Pengertian Resiliensi (skripsi dan tesis)


Resiliensi berasal dari bahasa latin “re-silere” yang memiliki makna bangkit kembali (Daveson, 2003). Grotberg (1999), menyatakan bahwa resiliensi merupakan kemampuan individu untuk menilai, mengatasi, dan meningkatkan ataupun mengubah diri dari keadaan yang membuat individu mengalami kesengsaraan dalam hidup. Barnet (2001) menyebutkan bahwa resiliensi adalah sebuah kemampuan individu untuk mengatasi peristiwa yang tidak terduga hingga kemudian kembali pada kondisi semula. Lebih spesifik Barnet (2001) mengungkapkan bahwa kemampuan resiliensi juga memiliki makna sebagai suatu kemampuan untuk belajar dari kesalahan dan membentuk sebuah kondisi akhir yang lebih baik. Reivich dan Shatte (2002) menyebutkan bahwa resiliensi merupakan kemampuan individu untuk merespon secara yang sehat dan produktif ketika menghadapi kesulitan ataupun trauma.

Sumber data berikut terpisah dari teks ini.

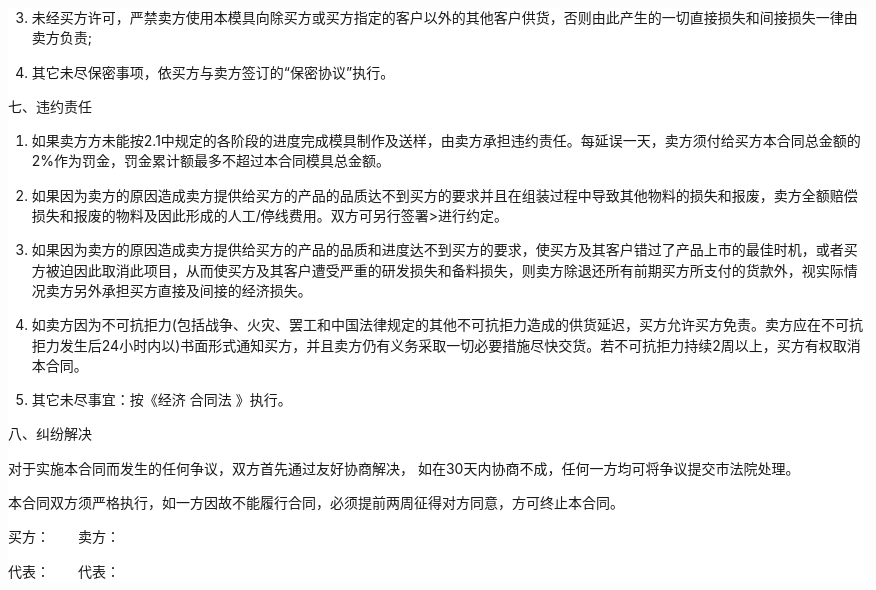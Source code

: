 
3. 未经买方许可，严禁卖方使用本模具向除买方或买方指定的客户以外的其他客户供货，否则由此产生的一切直接损失和间接损失一律由卖方负责;


4. 其它未尽保密事项，依买方与卖方签订的“保密协议”执行。


七、违约责任


1. 如果卖方方未能按2.1中规定的各阶段的进度完成模具制作及送样，由卖方承担违约责任。每延误一天，卖方须付给买方本合同总金额的2%作为罚金，罚金累计额最多不超过本合同模具总金额。


2. 如果因为卖方的原因造成卖方提供给买方的产品的品质达不到买方的要求并且在组装过程中导致其他物料的损失和报废，卖方全额赔偿损失和报废的物料及因此形成的人工/停线费用。双方可另行签署&gt;进行约定。


3. 如果因为卖方的原因造成卖方提供给买方的产品的品质和进度达不到买方的要求，使买方及其客户错过了产品上市的最佳时机，或者买方被迫因此取消此项目，从而使买方及其客户遭受严重的研发损失和备料损失，则卖方除退还所有前期买方所支付的货款外，视实际情况卖方另外承担买方直接及间接的经济损失。


4. 如卖方因为不可抗拒力(包括战争、火灾、罢工和中国法律规定的其他不可抗拒力造成的供货延迟，买方允许买方免责。卖方应在不可抗拒力发生后24小时内以)书面形式通知买方，并且卖方仍有义务采取一切必要措施尽快交货。若不可抗拒力持续2周以上，买方有权取消本合同。


5. 其它未尽事宜：按《经济
合同法
》执行。


八、纠纷解决


对于实施本合同而发生的任何争议，双方首先通过友好协商解决， 如在30天内协商不成，任何一方均可将争议提交市法院处理。


本合同双方须严格执行，如一方因故不能履行合同，必须提前两周征得对方同意，方可终止本合同。


买方：　　卖方：


代表：　　代表：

Resiliensi adalah kemampuan seorang individu dalam mengatasi, melalui, dan kembali kepada kondisi semula setelah mengalami kejadian yang menekan. Kemampuan ini sangat penting digunakan untuk mengelola stres dalam kehidupan sehari-hari. Individu yang mampu mengembangkan kemampuan resiliensi dengan baik maka akan lebih sukses menghadapi permasalahan hidup yang sedang dihadapi (Reivich dan Shatte, 2002). Menurut Folke (2006) resiliensi adalah sebuah kemampuan untuk bertahan dan memunculkan inovasi-inovasi dalam melewati perubahan kehidupan.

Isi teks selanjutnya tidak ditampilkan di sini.